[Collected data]
■ ■ ■ ■ ■ ■ ■
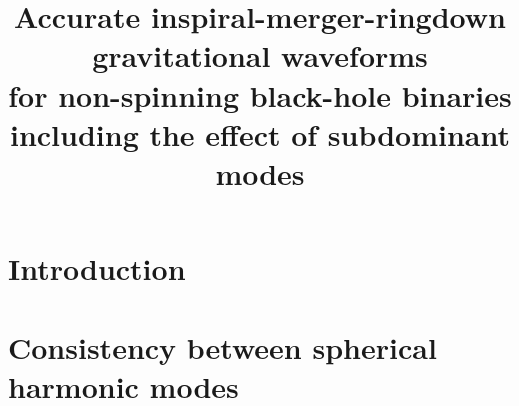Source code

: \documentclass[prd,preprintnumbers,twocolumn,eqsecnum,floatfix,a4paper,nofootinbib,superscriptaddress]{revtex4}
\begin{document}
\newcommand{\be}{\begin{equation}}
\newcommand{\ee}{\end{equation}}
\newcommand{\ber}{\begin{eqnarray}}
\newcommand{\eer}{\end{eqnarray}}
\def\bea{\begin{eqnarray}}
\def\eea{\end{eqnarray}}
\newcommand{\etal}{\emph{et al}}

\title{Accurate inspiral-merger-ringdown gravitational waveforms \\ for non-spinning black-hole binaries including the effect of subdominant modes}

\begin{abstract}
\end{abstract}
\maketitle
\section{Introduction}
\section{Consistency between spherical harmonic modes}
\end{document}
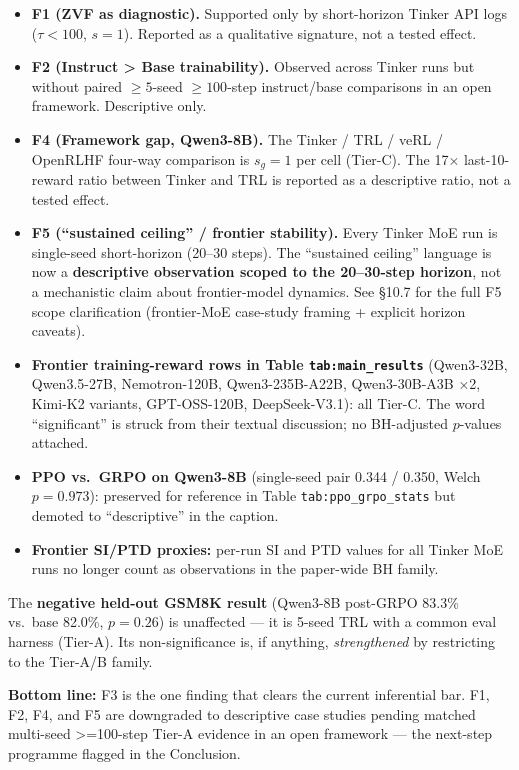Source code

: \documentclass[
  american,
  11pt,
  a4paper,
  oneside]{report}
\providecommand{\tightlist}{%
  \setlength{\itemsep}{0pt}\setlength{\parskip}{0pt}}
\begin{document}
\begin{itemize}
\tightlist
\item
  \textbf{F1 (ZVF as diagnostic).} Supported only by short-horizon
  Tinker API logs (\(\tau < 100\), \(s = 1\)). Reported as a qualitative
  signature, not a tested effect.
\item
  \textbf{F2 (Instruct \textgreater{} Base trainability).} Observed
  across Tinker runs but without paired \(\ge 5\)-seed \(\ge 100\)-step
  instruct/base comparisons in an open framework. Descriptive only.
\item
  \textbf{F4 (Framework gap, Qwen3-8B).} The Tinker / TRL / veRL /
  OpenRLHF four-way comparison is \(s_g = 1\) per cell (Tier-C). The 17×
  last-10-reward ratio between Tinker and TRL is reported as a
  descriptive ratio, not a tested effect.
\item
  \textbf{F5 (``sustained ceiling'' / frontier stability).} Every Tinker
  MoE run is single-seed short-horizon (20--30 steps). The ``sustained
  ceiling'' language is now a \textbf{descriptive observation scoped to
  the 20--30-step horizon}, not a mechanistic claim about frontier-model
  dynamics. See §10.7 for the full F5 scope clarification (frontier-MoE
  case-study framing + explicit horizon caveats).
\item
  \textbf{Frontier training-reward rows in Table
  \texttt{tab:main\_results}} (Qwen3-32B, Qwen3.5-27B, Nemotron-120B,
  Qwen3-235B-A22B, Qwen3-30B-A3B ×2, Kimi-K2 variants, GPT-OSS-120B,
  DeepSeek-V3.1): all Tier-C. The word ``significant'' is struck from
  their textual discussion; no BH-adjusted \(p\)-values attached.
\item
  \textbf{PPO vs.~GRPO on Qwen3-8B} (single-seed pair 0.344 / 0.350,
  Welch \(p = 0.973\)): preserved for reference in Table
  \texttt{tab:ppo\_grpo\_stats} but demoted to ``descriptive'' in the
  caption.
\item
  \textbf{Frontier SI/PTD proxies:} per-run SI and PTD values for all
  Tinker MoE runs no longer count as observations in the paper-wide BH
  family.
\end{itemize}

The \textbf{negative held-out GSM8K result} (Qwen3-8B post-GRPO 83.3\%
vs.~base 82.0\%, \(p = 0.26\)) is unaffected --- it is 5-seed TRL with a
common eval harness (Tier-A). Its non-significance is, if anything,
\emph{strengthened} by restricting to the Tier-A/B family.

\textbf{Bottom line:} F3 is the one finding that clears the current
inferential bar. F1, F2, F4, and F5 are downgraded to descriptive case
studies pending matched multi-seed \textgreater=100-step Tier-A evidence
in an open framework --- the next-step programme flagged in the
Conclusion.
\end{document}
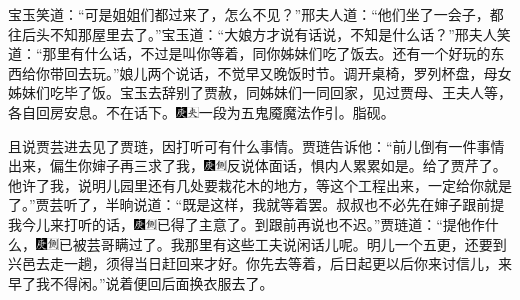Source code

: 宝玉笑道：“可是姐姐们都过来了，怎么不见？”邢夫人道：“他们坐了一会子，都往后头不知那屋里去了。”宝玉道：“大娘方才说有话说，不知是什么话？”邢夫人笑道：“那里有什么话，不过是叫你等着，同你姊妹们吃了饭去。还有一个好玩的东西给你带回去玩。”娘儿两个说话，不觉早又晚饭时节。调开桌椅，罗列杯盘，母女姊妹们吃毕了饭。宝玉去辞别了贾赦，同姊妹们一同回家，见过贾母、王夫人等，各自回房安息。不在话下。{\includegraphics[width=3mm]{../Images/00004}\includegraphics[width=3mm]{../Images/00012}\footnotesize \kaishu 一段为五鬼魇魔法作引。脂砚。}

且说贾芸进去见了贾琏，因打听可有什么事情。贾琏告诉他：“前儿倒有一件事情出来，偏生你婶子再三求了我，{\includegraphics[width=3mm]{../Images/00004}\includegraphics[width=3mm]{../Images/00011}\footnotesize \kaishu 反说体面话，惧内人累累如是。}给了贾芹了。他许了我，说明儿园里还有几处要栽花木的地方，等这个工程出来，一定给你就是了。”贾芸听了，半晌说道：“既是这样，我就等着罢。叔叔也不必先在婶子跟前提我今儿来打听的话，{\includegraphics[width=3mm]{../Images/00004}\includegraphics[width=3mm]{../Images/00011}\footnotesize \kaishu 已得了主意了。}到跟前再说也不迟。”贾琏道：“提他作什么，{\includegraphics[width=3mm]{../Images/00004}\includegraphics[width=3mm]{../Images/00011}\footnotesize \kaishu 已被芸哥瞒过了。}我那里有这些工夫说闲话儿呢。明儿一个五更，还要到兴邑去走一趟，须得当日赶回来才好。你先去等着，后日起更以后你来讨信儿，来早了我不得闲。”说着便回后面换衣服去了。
■ ■ ■ ■ ■ ■ ■
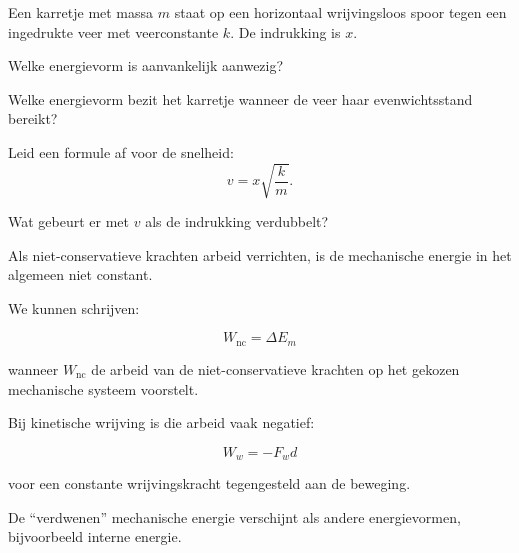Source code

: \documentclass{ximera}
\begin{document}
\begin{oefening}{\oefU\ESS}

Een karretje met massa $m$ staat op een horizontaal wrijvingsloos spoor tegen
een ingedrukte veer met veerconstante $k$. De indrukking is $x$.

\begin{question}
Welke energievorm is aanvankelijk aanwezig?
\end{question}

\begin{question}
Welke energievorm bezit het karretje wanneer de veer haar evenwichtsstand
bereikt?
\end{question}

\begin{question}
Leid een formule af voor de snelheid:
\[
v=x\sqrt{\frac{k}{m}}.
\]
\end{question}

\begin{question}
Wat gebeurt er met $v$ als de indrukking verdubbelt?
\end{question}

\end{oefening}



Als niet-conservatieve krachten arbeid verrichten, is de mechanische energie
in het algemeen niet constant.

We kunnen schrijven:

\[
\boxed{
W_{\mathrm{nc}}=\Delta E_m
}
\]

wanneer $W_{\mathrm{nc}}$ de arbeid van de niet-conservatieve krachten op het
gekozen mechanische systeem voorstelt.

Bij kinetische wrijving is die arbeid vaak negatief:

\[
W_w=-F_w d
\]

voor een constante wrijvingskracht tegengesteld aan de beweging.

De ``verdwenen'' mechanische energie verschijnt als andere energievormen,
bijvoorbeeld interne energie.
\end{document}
■ ■ ■ ■ ■ ■ ■
→ What you need to do: Copy all lines above where "texttt" is present.

→ Response to the exercise:
  \texttt{tab:main\_results}} (Qwen3-32B, Qwen3.5-27B, Nemotron-120B,
  \texttt{tab:ppo\_grpo\_stats} but demoted to ``descriptive'' in the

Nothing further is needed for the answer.